- **YOUR ASSIGNMENT**:
Among the records, which lines include "einfach"? List them.

[Stored items]

╔══

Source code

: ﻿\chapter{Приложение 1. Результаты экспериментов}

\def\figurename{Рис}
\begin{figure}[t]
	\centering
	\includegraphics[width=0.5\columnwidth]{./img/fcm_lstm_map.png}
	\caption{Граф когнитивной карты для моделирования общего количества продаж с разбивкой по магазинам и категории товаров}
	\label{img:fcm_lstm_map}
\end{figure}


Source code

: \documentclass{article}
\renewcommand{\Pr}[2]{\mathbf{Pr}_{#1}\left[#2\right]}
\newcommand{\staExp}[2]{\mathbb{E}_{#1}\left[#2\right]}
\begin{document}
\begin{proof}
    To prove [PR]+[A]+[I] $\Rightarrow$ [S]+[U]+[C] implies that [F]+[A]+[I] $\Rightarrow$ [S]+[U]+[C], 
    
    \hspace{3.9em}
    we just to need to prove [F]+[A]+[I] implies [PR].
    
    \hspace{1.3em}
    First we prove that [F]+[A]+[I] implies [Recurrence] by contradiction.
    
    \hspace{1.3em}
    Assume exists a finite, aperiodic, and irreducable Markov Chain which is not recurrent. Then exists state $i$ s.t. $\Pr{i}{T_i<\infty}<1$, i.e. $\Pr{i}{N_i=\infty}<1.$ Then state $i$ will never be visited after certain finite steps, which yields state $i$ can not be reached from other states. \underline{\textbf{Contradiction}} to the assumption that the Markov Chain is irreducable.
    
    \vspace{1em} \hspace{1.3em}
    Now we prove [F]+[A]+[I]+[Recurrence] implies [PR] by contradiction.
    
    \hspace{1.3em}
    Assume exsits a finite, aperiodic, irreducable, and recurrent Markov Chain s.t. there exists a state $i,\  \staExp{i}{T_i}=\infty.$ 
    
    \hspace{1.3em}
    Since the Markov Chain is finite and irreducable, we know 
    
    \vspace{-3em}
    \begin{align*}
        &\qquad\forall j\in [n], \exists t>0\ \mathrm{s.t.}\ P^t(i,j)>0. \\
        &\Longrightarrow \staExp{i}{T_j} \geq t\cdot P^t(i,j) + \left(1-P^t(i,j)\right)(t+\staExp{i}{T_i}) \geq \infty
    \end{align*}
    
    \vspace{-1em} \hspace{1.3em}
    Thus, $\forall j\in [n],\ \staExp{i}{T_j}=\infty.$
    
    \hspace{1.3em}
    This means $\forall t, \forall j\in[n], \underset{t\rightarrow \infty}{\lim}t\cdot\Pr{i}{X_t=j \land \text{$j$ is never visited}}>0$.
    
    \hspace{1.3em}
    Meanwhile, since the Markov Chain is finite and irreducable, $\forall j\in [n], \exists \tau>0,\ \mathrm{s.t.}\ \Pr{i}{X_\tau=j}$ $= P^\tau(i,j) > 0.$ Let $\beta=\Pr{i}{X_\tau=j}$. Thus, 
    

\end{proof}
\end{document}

╚══
╔══

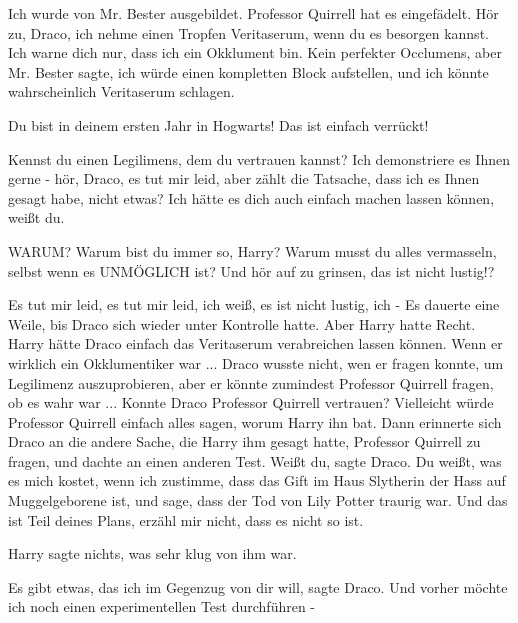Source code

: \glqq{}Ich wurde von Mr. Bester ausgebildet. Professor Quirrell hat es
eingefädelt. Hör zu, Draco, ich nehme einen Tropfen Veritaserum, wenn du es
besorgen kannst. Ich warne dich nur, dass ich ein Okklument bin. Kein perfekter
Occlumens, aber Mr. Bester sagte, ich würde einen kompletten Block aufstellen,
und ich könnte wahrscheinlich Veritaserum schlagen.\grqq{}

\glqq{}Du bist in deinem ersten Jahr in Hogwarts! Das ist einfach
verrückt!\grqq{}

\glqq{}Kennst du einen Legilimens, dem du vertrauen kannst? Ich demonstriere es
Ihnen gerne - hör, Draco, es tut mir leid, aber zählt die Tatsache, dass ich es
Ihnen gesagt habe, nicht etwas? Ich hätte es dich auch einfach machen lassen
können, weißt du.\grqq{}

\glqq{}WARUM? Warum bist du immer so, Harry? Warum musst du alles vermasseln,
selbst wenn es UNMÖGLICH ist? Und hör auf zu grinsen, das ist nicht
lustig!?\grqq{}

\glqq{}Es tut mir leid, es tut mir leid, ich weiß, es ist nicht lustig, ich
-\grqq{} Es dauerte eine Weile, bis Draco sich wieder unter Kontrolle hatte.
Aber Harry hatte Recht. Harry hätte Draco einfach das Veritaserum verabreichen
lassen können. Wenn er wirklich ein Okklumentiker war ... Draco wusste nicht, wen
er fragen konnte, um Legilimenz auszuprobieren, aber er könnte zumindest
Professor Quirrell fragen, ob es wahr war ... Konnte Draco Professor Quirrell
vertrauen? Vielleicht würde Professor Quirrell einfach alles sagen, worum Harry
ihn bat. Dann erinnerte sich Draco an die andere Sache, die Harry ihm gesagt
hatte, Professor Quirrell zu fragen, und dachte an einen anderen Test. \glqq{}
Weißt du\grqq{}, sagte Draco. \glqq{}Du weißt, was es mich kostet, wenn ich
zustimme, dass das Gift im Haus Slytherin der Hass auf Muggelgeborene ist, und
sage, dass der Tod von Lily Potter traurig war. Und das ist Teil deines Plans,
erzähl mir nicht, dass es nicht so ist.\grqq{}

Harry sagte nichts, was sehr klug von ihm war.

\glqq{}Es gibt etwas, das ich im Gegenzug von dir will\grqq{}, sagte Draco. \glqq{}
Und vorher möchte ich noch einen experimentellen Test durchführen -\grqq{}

╚══
╔══

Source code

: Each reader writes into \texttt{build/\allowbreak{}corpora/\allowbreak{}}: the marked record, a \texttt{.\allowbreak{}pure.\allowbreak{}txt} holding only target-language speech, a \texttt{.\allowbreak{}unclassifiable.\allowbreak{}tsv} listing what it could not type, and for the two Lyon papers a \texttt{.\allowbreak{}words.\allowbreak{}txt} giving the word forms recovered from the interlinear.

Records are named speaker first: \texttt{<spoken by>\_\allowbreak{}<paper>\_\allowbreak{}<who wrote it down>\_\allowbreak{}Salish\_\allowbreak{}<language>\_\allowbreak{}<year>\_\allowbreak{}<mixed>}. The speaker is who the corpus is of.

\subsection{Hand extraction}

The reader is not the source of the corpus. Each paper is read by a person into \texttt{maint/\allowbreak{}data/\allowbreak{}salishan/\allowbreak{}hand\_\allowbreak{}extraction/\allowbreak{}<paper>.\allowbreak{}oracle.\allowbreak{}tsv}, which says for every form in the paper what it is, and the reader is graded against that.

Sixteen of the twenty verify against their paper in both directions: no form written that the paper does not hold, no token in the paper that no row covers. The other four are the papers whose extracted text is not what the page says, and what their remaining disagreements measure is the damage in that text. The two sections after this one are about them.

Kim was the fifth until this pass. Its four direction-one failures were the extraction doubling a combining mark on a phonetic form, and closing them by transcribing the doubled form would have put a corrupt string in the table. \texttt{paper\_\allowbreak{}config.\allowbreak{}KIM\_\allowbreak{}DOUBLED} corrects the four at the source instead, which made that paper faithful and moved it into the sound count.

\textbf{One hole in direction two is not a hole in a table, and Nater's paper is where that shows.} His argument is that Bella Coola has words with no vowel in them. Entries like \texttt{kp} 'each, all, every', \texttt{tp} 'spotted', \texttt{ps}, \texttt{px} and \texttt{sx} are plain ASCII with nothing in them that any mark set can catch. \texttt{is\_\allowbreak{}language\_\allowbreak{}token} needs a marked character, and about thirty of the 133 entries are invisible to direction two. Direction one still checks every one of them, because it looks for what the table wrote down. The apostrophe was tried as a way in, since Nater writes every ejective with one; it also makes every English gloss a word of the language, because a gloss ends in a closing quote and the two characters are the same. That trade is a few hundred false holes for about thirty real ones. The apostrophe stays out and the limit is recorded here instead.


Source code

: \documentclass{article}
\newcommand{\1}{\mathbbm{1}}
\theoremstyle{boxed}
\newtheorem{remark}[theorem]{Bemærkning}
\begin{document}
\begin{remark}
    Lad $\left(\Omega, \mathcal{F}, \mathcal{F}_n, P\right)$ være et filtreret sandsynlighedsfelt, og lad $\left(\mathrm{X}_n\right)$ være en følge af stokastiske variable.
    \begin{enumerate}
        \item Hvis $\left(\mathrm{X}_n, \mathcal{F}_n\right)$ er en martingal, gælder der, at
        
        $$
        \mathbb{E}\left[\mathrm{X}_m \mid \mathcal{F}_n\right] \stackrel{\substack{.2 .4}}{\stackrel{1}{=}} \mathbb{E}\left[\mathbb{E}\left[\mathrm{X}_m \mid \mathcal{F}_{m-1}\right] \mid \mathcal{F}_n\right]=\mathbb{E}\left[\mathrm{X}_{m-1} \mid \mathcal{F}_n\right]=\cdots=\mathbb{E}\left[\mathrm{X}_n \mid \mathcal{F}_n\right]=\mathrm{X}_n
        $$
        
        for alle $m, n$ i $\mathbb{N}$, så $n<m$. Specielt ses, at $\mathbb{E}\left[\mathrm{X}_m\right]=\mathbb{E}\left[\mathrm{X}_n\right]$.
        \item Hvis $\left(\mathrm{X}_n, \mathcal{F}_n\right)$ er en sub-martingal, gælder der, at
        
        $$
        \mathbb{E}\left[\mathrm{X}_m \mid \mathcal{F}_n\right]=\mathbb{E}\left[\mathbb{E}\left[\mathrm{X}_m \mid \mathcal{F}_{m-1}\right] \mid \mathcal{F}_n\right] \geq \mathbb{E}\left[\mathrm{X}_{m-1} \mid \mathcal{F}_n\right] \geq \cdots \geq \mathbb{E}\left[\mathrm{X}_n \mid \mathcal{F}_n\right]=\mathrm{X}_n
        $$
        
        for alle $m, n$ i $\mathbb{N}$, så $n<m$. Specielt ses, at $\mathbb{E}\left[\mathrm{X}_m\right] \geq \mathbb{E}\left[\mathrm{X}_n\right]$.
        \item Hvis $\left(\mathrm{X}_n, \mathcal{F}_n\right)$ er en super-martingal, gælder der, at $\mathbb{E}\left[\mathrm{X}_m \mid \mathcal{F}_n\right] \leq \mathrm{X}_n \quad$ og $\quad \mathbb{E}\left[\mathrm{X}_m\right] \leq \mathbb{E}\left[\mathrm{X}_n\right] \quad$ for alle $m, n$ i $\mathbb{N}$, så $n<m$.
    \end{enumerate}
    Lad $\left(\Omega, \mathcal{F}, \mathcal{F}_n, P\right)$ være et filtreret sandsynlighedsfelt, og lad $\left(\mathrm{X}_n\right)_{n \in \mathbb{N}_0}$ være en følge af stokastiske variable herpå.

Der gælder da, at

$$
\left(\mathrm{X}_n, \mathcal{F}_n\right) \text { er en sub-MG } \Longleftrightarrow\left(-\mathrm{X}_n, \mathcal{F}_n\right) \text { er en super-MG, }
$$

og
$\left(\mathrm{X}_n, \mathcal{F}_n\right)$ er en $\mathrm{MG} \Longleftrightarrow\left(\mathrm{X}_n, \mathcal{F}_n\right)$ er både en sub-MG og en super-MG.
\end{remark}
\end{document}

╚══

- **YOUR RESPONSE**:
\glqq{}Du bist in deinem ersten Jahr in Hogwarts! Das ist einfach
Ihnen gesagt habe, nicht etwas? Ich hätte es dich auch einfach machen lassen
Aber Harry hatte Recht. Harry hätte Draco einfach das Veritaserum verabreichen
vertrauen? Vielleicht würde Professor Quirrell einfach alles sagen, worum Harry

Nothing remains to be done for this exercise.